The fact that I could just show Cursor “this is what’s broken” instead of trying to articulate layout problems in words was a game-changer. It’s so much faster than the traditional back-and-forth of “move this 10 pixels left, no that’s too much, try 7 pixels” that usually happens with UI refinements.

What Didn’t Work So Well

Let’s be honest… AI isn’t perfect, and I expected some bumps along the way. I’d actually be shocked if there weren’t any issues with an approach this experimental. But all in all, Cursor did a pretty impressive job for what was essentially a conversational approach to building a complete application.

That said, there were definitely some areas for improvement:

Hallucination Issues with Object Fields

I had to create some guardrails to prevent Cursor from hallucinating about what existed in my org. It would sometimes insist that a field existed even after I explicitly told it I had declined to add that field. I ended up creating Cursor rules that instructed it to always verify objects and fields from the local file system rather than making assumptions about what was available.

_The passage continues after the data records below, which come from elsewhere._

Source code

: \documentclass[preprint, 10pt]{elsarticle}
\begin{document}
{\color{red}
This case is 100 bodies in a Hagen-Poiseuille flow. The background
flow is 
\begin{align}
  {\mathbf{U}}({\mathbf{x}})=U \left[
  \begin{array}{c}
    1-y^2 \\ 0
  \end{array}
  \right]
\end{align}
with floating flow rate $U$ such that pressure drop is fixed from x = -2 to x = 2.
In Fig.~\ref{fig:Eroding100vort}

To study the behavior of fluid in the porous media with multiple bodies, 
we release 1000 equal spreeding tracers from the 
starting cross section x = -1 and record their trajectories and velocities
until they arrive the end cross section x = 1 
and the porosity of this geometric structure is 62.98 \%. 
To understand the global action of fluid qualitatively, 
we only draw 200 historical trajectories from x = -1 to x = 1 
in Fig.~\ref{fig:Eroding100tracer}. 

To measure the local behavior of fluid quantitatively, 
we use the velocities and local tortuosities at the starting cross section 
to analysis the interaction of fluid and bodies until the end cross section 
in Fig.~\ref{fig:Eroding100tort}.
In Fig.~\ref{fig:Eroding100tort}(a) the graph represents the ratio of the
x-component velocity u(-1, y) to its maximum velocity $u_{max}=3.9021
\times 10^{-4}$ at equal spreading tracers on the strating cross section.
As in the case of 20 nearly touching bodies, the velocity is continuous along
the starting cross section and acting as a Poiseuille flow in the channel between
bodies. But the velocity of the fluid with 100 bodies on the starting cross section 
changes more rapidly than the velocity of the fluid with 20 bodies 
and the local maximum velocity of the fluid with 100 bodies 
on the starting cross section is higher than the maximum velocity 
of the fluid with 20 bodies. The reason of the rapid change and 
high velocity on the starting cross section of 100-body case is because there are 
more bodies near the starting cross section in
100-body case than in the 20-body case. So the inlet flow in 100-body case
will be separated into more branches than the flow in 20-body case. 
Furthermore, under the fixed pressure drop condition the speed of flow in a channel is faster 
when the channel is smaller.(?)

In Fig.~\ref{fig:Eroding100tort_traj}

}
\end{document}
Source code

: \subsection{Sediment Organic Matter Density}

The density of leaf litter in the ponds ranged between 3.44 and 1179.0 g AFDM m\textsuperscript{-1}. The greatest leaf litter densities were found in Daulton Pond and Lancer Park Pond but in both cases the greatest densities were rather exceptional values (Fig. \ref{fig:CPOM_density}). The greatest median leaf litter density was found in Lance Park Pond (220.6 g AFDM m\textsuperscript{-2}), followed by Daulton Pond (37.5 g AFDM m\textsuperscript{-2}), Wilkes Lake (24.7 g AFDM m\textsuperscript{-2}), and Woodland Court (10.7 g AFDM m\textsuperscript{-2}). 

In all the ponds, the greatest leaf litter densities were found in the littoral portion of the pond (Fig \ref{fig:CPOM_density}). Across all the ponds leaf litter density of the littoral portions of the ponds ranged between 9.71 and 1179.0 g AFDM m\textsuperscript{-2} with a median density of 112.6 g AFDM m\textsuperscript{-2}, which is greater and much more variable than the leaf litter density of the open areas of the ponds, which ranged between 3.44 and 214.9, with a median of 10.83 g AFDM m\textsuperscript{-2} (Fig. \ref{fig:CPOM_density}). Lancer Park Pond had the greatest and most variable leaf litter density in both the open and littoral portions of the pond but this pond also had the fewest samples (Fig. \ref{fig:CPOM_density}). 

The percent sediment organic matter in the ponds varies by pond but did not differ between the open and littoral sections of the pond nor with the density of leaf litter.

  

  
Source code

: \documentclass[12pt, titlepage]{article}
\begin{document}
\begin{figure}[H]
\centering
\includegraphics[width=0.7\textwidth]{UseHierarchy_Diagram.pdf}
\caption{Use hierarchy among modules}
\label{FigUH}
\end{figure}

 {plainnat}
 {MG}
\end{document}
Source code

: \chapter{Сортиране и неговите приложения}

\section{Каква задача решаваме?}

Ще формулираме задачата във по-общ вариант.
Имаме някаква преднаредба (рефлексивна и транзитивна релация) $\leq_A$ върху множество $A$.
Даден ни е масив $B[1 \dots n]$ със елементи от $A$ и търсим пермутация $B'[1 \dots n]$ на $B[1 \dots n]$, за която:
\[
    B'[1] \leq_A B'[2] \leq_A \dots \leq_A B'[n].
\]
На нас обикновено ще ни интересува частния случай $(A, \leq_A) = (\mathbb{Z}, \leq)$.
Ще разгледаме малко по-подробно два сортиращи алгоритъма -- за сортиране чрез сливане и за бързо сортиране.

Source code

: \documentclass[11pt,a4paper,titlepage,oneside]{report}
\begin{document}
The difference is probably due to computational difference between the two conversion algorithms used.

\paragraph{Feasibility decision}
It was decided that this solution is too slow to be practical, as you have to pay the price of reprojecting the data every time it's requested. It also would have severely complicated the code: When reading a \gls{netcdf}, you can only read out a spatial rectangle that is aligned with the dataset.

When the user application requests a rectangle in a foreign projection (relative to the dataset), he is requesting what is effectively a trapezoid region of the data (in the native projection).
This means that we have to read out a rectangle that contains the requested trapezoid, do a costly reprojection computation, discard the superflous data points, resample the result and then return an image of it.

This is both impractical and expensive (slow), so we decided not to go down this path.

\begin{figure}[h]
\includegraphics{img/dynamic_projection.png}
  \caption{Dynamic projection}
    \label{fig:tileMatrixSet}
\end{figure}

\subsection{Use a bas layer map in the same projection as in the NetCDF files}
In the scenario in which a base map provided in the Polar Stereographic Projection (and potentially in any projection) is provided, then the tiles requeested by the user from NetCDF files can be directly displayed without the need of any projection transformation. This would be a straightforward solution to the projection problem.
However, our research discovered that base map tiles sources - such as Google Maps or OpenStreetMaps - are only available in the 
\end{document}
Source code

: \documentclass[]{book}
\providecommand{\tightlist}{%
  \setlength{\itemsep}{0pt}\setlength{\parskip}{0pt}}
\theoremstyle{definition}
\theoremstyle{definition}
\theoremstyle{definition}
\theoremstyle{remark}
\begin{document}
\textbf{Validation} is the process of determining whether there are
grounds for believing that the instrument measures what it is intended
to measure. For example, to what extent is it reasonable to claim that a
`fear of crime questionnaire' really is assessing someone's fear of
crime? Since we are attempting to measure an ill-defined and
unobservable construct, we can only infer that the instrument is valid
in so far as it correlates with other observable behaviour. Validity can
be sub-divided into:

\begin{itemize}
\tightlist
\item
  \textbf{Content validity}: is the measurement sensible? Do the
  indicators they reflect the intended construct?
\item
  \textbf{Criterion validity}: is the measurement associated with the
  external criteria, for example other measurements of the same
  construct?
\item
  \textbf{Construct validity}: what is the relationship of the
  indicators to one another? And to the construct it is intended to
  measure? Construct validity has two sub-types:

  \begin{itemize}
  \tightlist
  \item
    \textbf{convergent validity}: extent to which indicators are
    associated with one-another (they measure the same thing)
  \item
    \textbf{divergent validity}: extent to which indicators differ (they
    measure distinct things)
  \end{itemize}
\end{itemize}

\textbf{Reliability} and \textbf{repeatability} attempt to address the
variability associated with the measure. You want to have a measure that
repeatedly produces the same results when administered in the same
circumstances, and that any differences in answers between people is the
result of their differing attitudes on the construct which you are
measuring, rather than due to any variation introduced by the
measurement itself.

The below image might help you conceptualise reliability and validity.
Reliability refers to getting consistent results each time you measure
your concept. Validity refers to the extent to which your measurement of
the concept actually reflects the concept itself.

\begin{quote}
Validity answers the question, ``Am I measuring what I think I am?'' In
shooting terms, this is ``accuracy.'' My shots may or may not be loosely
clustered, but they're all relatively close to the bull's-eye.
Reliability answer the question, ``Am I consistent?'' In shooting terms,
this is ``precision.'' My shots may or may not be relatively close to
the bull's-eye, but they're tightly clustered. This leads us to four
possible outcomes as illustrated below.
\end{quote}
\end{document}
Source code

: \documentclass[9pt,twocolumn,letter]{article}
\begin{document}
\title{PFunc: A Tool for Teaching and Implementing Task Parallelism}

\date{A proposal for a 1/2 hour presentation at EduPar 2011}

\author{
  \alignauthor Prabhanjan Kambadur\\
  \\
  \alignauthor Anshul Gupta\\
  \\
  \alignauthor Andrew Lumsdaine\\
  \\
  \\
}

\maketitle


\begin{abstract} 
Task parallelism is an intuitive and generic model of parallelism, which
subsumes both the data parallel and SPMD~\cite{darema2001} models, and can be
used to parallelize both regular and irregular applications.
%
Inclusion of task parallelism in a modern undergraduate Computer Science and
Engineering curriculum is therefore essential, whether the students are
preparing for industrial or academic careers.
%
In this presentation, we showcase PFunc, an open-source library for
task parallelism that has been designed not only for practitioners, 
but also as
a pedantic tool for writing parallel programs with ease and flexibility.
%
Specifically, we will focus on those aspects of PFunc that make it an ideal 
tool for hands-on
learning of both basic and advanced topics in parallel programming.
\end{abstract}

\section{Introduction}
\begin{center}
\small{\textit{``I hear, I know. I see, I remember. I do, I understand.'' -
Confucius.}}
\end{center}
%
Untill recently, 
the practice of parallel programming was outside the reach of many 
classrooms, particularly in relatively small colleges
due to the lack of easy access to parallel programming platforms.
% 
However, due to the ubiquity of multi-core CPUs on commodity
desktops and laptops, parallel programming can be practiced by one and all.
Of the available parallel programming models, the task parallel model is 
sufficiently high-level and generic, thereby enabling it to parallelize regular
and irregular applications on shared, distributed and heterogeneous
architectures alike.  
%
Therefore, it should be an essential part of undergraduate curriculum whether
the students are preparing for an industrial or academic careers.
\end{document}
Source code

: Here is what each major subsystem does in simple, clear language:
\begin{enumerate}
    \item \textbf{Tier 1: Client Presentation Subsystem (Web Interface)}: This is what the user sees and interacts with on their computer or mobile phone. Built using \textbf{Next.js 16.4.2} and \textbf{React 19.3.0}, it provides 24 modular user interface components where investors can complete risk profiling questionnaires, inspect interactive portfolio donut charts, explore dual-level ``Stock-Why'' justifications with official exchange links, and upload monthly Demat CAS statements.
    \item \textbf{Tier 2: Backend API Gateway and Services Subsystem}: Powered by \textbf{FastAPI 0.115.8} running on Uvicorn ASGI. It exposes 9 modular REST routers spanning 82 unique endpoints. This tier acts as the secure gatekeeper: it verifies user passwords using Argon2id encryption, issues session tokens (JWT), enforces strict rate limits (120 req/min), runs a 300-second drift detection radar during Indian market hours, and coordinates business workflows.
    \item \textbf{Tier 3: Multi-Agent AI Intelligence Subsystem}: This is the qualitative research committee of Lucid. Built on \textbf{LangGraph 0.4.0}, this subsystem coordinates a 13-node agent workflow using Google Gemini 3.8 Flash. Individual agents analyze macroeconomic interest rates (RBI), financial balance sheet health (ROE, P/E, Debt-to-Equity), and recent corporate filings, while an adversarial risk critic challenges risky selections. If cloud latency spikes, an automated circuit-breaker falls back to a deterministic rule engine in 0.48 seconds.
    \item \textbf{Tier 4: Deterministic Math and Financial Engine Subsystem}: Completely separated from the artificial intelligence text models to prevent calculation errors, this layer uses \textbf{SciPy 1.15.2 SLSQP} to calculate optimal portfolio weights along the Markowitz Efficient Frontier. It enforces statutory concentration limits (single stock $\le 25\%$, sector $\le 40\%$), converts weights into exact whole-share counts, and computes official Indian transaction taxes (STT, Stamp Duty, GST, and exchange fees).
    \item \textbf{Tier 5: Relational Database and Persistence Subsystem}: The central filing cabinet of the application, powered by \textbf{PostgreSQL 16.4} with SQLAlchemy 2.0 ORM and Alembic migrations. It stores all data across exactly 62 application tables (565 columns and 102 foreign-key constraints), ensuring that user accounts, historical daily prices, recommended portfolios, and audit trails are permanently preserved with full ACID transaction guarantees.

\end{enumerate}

Metadata File Generation Problems

Cursor had consistent problems creating the XML metadata files for objects and classes. It would often try to deploy code without generating the necessary .object-meta.xml or .cls-meta.xml files, which would cause deployments to fail. I had to add specific instructions to my Cursor rules to always generate these metadata files alongside the actual code.

Security and Permissions

I had to manually set up security and field-level security (FLS) for most of the objects and classes that were created. Cursor didn’t automatically handle permission sets or profile configurations. In retrospect, I probably could have asked Cursor to create these permissions as well, but by the time I realized the gap, I’d already made the changes manually.

Unit Test Challenges

I did run into some issues with unit test generation, though this wasn’t entirely Cursor’s fault. I initially used Claude 4.0 Sonnet, but had to switch to Gemini because Claude was having problems properly handling triggers and preventing recursive updates in the test scenarios. The trigger logic for updating purchase order statuses based on line item changes was complex enough that it required more sophisticated test data setup than Claude could generate consistently.


The whole experience got me thinking about how AI-assisted development might change the way we build Salesforce applications. When the AI understands your org’s context and can research domain-specific requirements, it can move incredibly fast from concept to working application.

There’s definitely still a place for traditional detailed planning, especially for complex integrations or mission-critical systems. But for getting functional prototypes built quickly, or when you’re exploring what’s possible in a new domain, vibe coding might be the way to go.